From the first time I saw the young Aubie Merrylees in One Flew Over the Cuckoo’s Nest in 2010, at People’s Light & Theatre Company (now People’s Light) in Malvern, PA, I knew he was destined for a successful career as an actor. Presently seen in his Broadway debut at the Shubert Theatre in To Kill a Mockingbird – one of the biggest hits of the 2018-19 season – the unforgettable Downingtown, PA native appears as both a member of the ensemble and as an understudy for five other roles.
In the interim, Merrylees established himself as a respected member of the Philadelphia theater community, completed two Ivy-League degrees (his BA at Brown University, where he was the recipient of the Weston Award for Acting, and his MFA at the Yale School of Drama), and has since become a full-time resident of New York, now living in Brooklyn. He has turned in memorable portrayals in a variety of regional and touring productions, from the classics and their more recent adaptations (including Lantern Theater Company’s The Liar and Bedlam’s Saint Joan and Hamlet, in which he played the lead) to contemporary works (among them his stellar performances in Theatre Exile’s The Aliens and Philadelphia Theatre Company’s Hand to God, for which he received Barrymore-Award nominations for Outstanding Supporting Actor in a Play and Outstanding Leading Actor in a Play, respectively).
Aubie was able to make some time in his hectic schedule to discuss his professional journey and his innermost thoughts and feelings about the work he does.
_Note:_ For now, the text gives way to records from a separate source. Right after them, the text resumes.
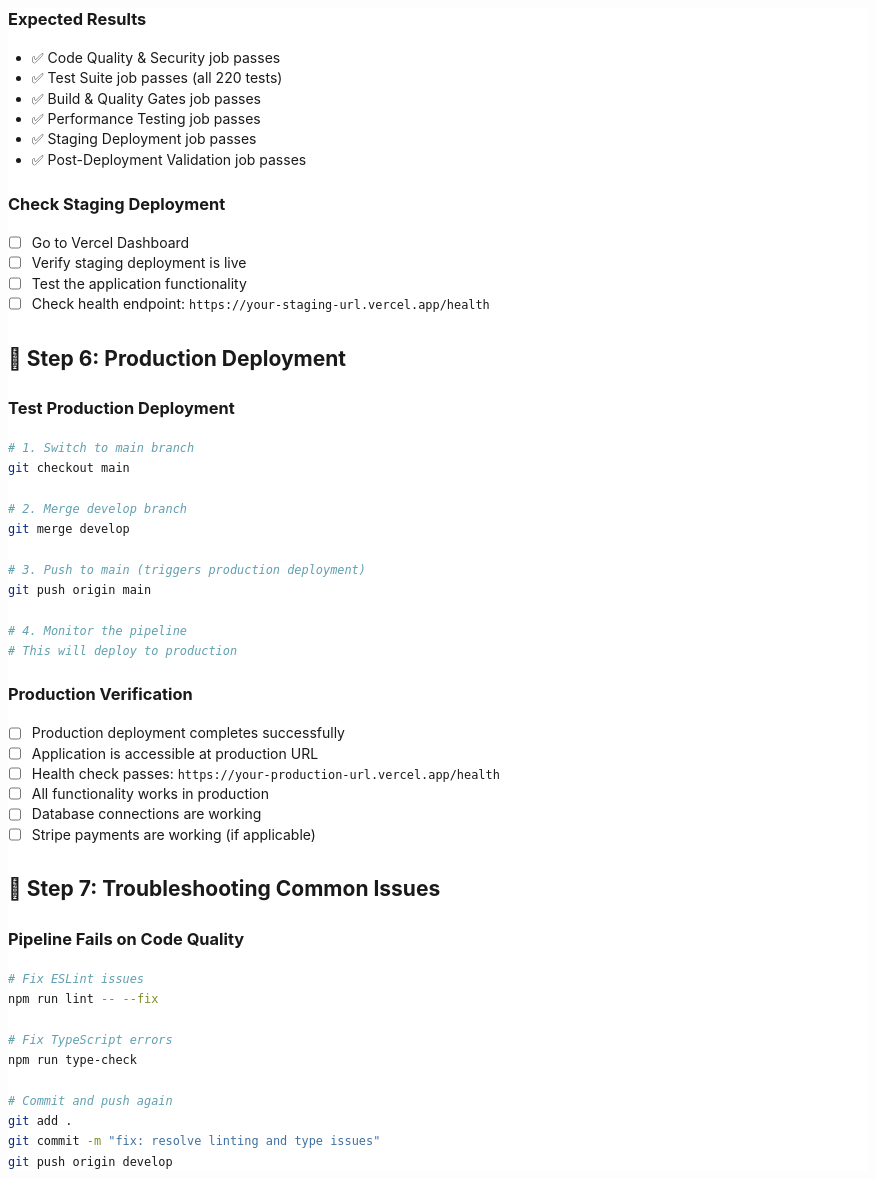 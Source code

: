 ### **Expected Results**
- ✅ Code Quality & Security job passes
- ✅ Test Suite job passes (all 220 tests)
- ✅ Build & Quality Gates job passes
- ✅ Performance Testing job passes
- ✅ Staging Deployment job passes
- ✅ Post-Deployment Validation job passes

### **Check Staging Deployment**
- [ ] Go to Vercel Dashboard
- [ ] Verify staging deployment is live
- [ ] Test the application functionality
- [ ] Check health endpoint: `https://your-staging-url.vercel.app/health`

## 🚀 **Step 6: Production Deployment**

### **Test Production Deployment**
```bash
# 1. Switch to main branch
git checkout main

# 2. Merge develop branch
git merge develop

# 3. Push to main (triggers production deployment)
git push origin main

# 4. Monitor the pipeline
# This will deploy to production
```

### **Production Verification**
- [ ] Production deployment completes successfully
- [ ] Application is accessible at production URL
- [ ] Health check passes: `https://your-production-url.vercel.app/health`
- [ ] All functionality works in production
- [ ] Database connections are working
- [ ] Stripe payments are working (if applicable)

## 🔧 **Step 7: Troubleshooting Common Issues**

### **Pipeline Fails on Code Quality**
```bash
# Fix ESLint issues
npm run lint -- --fix

# Fix TypeScript errors
npm run type-check

# Commit and push again
git add .
git commit -m "fix: resolve linting and type issues"
git push origin develop
```
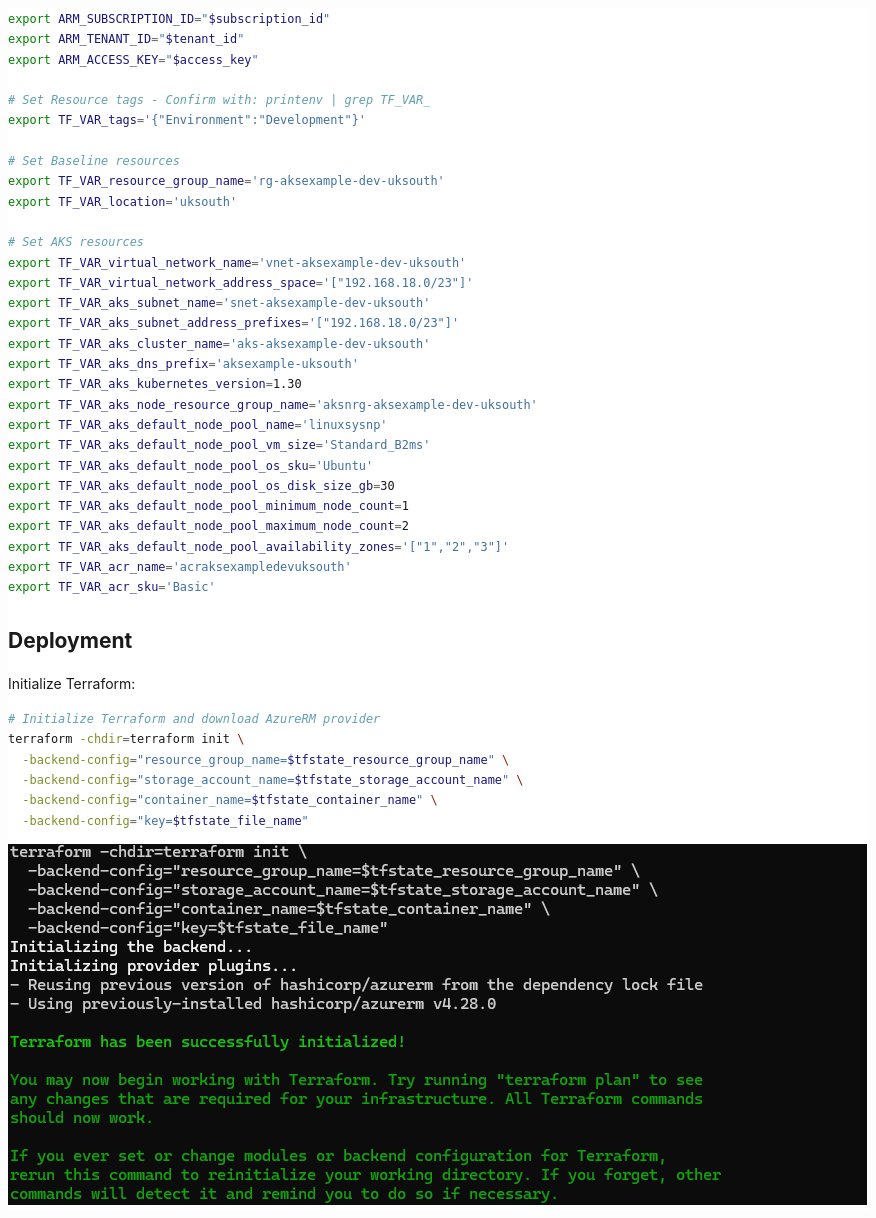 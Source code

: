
 ```bash
export ARM_SUBSCRIPTION_ID="$subscription_id"
export ARM_TENANT_ID="$tenant_id"
export ARM_ACCESS_KEY="$access_key"

# Set Resource tags - Confirm with: printenv | grep TF_VAR_
export TF_VAR_tags='{"Environment":"Development"}'

# Set Baseline resources
export TF_VAR_resource_group_name='rg-aksexample-dev-uksouth'
export TF_VAR_location='uksouth'

# Set AKS resources
export TF_VAR_virtual_network_name='vnet-aksexample-dev-uksouth'
export TF_VAR_virtual_network_address_space='["192.168.18.0/23"]'
export TF_VAR_aks_subnet_name='snet-aksexample-dev-uksouth'
export TF_VAR_aks_subnet_address_prefixes='["192.168.18.0/23"]'
export TF_VAR_aks_cluster_name='aks-aksexample-dev-uksouth'
export TF_VAR_aks_dns_prefix='aksexample-uksouth'
export TF_VAR_aks_kubernetes_version=1.30
export TF_VAR_aks_node_resource_group_name='aksnrg-aksexample-dev-uksouth'
export TF_VAR_aks_default_node_pool_name='linuxsysnp'
export TF_VAR_aks_default_node_pool_vm_size='Standard_B2ms'
export TF_VAR_aks_default_node_pool_os_sku='Ubuntu'
export TF_VAR_aks_default_node_pool_os_disk_size_gb=30
export TF_VAR_aks_default_node_pool_minimum_node_count=1
export TF_VAR_aks_default_node_pool_maximum_node_count=2
export TF_VAR_aks_default_node_pool_availability_zones='["1","2","3"]'
export TF_VAR_acr_name='acraksexampledevuksouth'
export TF_VAR_acr_sku='Basic'
```

## Deployment

Initialize Terraform:

```bash
# Initialize Terraform and download AzureRM provider
terraform -chdir=terraform init \
  -backend-config="resource_group_name=$tfstate_resource_group_name" \
  -backend-config="storage_account_name=$tfstate_storage_account_name" \
  -backend-config="container_name=$tfstate_container_name" \
  -backend-config="key=$tfstate_file_name"
```
![Terraform init](images/terraform-init-example.png)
What does being on Broadway mean to you? What emotions did you feel on opening night of To Kill a Mockingbird?
Aubie: It’s a childhood dream, so it is really exciting to be where I hoped I’d be when I was a little kid, seeing Cats at the age of six. And it’s really exciting to work with other Broadway artists; not just the actors, but everyone involved in the production. It’s the top, and they make me better. On opening night I felt not only exited, but grateful, and held – taken care of by the universe, a feeling of something larger than myself. And maybe a little nervous – but only a little!
What one element do you find most effective in this new adaptation of Harper Lee’s classic novel?
I don’t want to spoil anything for people who haven’t seen it yet, but the way the trial is set up; I like the way it’s used in the play. As for the classics, they tend to speak to human struggles, feelings, and experiences in profound and emotional ways. And it’s cool to take on a classic work that people are familiar with.
What is the main challenge of being an understudy in addition to a member of the ensemble?
The main challenge is not getting to do it every night, so your muscles aren’t used to it. But you have to be ready to knock it out of the park, so you have to watch, to pay attention, to think about it; you have to be vigilant. It’s great that I have a long commute to the theater; it gives me time to think.
What’s the best thing about an open-ended run, and what’s the worst?
The best things are the security and consistency. Those aren’t things you normally feel as an actor. As far as the worst, I don’t know, it’s mainly exciting to me, it’s a new experience. It might be tough if I didn’t like the people I work with, but I like everyone, so it’s all great!
What’s the most important lesson you learned at Yale?
I think I came out knowing better how to tap into me, how better to act as my own instrument. There are things you need to do as an actor – be active, have a need. I understood that intellectually, but now I feel it in my gut and I don’t have to think about it.
You’ve been working as an actor since your early years. What do you do for fun, and what do you do to relax?
I try to stay social, I love camping, I write, and I try to get outside – so winter sometimes is hard. But when the weather’s nice, I go for a walk by myself. I’ve been teaching myself how to play the guitar, and I find that very relaxing. I probably watch more TV than I should (though I tell myself it’s research). Rehearsals are also fun!
What career path would you have followed if you weren’t an actor?
When I was a little kid, and people asked me what I wanted to be when I grew up, I said I wanted to be a video game music composer, so I might have gone into composing, or maybe sound design. Or I might have become a therapist, since I like talking to people about the things that trouble them.
What one moment on stage stands out in your mind as your greatest experience to date?
There are many, but I’ll give you three. I had a kitchen scene with Grace Gonglewski in Stupid Fucking Bird in which she comforts me. It felt profound to do that, and to do it with her. Looking people right in the eye while delivering the Hamlet soliloquies was remarkable and it felt like a milestone. And the first laugh we got from the audience in the first performance of To Kill a Mockingbird came back with such force. I had never experienced a laugh from 1500 people before; the acoustics of the theater made it feel like a massage!
What three things do you always carry with you as an actor?
I try to carry a sense of empathy, which is useful in making a connection with the characters I play. And I always carry with me the love and support I was shown when I was growing up; that informs me.
If you could have one wish for the future, what would it be?
So many, but I’ll keep it personal and say happiness, and extend that out. I hope that the sun comes out for everyone!
Thanks, Aubie, for sharing this important milestone in your career with us! It’s always a pleasure to talk to you and to see you on stage.